Mark Newcomer and Dr. Robert Seegmiller, Biology
The U.S. Department of Health and Human Services cites that nearly 21 million Americans currently suffer from osteoarthritis (OA) and has recently issued a news release which states that, “Today, 35 million people, 13 percent of the U.S. population, are 65 and older, and more than half of them have radiological evidence of osteoarthritis in at least one joint. By 2030, an estimated 20% of Americans – about 70 million people – will have passed their 65th birthday and will be at increased risk of OA.” Arthritis can present itself in many ways and degrees of severity. Osteoarthritis is by far the most prevalent type of arthritis, and is in fact the most common joint disorder in the world. Researchers still do not know the exact causes of OA. There is a great need for a better understanding of the mechanisms that lead to the onset of OA as well as the factors that affect the progression of the disease.
The focus of this study is an analysis of cartilage degeneration, the characterizing feature of OA, but will also assess other structural abnormalities including subchondral sclerosis and the formation of osteophytes. Mice will be the research subjects used for experimentation, specifically a strain of mice that have been bred for a mutation that causes early-onset OA. Another important objective of our study is to further characterize these mice, Disproportionate micromelia (Dmm) mice, as a model for human OA.
Laboratory mice, Mus musulus domesticus, make ideal model organisms for human diseases. Humans are 84% identical to the mouse when the amino acids of the genome are compared. While other animals like orangutans are even more genetically similar, mice are used for their ease to handle, small size, hardiness, and short gestation period. The strain that is used in this study is the Disproportionate micromedia (Dmm) mutant. Mice that are homozygous for the Dmm mutation die at birth from pulmonary hypoplasia caused by the severe skeletal dysplasia that characterizes the mutation. The heterozygous (D/+) mice survive and show early-onset degeneration of the knee and the temporomandibular joints. The wild type of Mouse (+/+) serves as control.
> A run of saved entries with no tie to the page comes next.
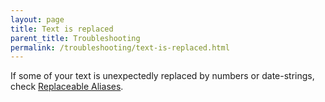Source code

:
 ```yaml
---
layout: page
title: Text is replaced
parent_title: Troubleshooting
permalink: /troubleshooting/text-is-replaced.html
---
```


<div id="bpmbook" class="bpmbook" style="direction:ltr;">
<div class="topic_user_field">
<div id="U0">
<p>If some of your text is unexpectedly replaced by numbers or date-strings, check <a href="{{ "/what-else-can-i-do/replaceable-aliases.html" | prepend: site.baseurl }}">Replaceable Aliases</a>.</p>
</div>
</div>

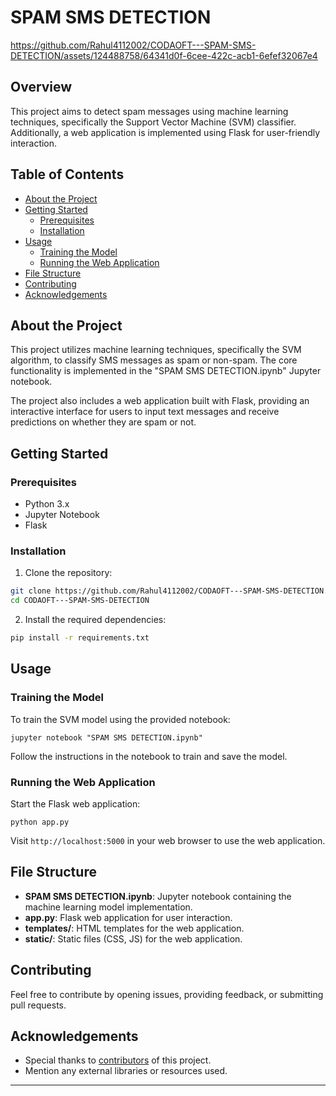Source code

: # SPAM SMS DETECTION



https://github.com/Rahul4112002/CODAOFT---SPAM-SMS-DETECTION/assets/124488758/64341d0f-6cee-422c-acb1-6efef32067e4



## Overview
This project aims to detect spam messages using machine learning techniques, specifically the Support Vector Machine (SVM) classifier. Additionally, a web application is implemented using Flask for user-friendly interaction.

## Table of Contents

- [About the Project](#about-the-project)
- [Getting Started](#getting-started)
  - [Prerequisites](#prerequisites)
  - [Installation](#installation)
- [Usage](#usage)
  - [Training the Model](#training-the-model)
  - [Running the Web Application](#running-the-web-application)
- [File Structure](#file-structure)
- [Contributing](#contributing)
- [Acknowledgements](#acknowledgements)

## About the Project

This project utilizes machine learning techniques, specifically the SVM algorithm, to classify SMS messages as spam or non-spam. The core functionality is implemented in the "SPAM SMS DETECTION.ipynb" Jupyter notebook.

The project also includes a web application built with Flask, providing an interactive interface for users to input text messages and receive predictions on whether they are spam or not.

## Getting Started

### Prerequisites

- Python 3.x
- Jupyter Notebook
- Flask

### Installation

1. Clone the repository:

```bash
git clone https://github.com/Rahul4112002/CODAOFT---SPAM-SMS-DETECTION.git
cd CODAOFT---SPAM-SMS-DETECTION
```

2. Install the required dependencies:

```bash
pip install -r requirements.txt
```

## Usage

### Training the Model

To train the SVM model using the provided notebook:

```
jupyter notebook "SPAM SMS DETECTION.ipynb"
```

Follow the instructions in the notebook to train and save the model.

### Running the Web Application

Start the Flask web application:

```
python app.py
```

Visit `http://localhost:5000` in your web browser to use the web application.

## File Structure

- **SPAM SMS DETECTION.ipynb**: Jupyter notebook containing the machine learning model implementation.
- **app.py**: Flask web application for user interaction.
- **templates/**: HTML templates for the web application.
- **static/**: Static files (CSS, JS) for the web application.

## Contributing

Feel free to contribute by opening issues, providing feedback, or submitting pull requests.

## Acknowledgements

- Special thanks to [contributors](https://github.com/Rahul4112002/CODAOFT---SPAM-SMS-DETECTION/graphs/contributors) of this project.
- Mention any external libraries or resources used.

---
Male and female D/+ mice at three, sic, and nine months of age were used in the study along with their age-matched controls (+/+). A sample size of six male and six female D/+ along with their age-matched controls (+/+) were examined. The right leg of each mouse was dissected for x-ray analysis of the knee joint. The dissected portion of the lef was mounted at an angle of 120 degrees and medial, lateral, and anteroposterior images were taken of each knee joint. Cephalometric radiological equipment provided at the dental office of Gary R. Johnson, DDS (Lisle, IL.) was used to produce the images. The radiographs were then viewed to assess the different structural changes that occur during the progression of OA> In particular I am assessing joint space narrowing, joint fusion, the formation of osteophytes and bone spurs, and joint malalignment.
Through my analysis of the knee joints of mice via x-ray I have noticed various important points of research. Foremost, the maintenance and care of the animals is of vital importance. We came across genotyping troubles in the lab that set back the entire research process. At this point of my research it is important to note that I was given the opportunity to go to the University of Cambridge in England to work on this paper. There a radiologist named Dr. Soh mentored me. He helped me a great deal as we discussed the relationships that my findings may have with OA in humans I stayed at Cambridge for two months and was able to learn a lot from my time with Dr. Soh and have thus included that in this proposal.
The end product we hoped to have for this project was a series of x-rays that showed conclusive evidence whether or not there were signs of OA in the knee joints of mice. The initial x-rays that we took did not provide the desired resolution of the knee joints. The knee joints could not be seen with the greatest of clarity. My mentoring professor and I therefore decided to take digital x-rays since the original x-rays were on plain flat films. I took the digital x-rays at the office of Dr. Young, DDS (Orem, UT). Unfortunately, the digital x-rays didn’t show any bone; the metal pins that I used to set the legs were evident on the x-ray but the knee joint and leg bones were not visible, even on the highest resolution setting.
I now need to go back into my research books and find out how to obtain better x-rays. We were unable to use the original x-rays because the resolution did not show clear formations of osteophytes or even distinguish true joint space measurements. I plan to continue this project and troubleshoot these difficulties with my mentoring professor. When we find better methods for x-raying the knee joints and bones we would like to radiograph the spines of these same mice to look for degeneration as well as the other typical characteristics of OA. If our research is able o find specific patterns in the mice x-rays this evidence can provide vast insight into the onset and degeneration of human. OA.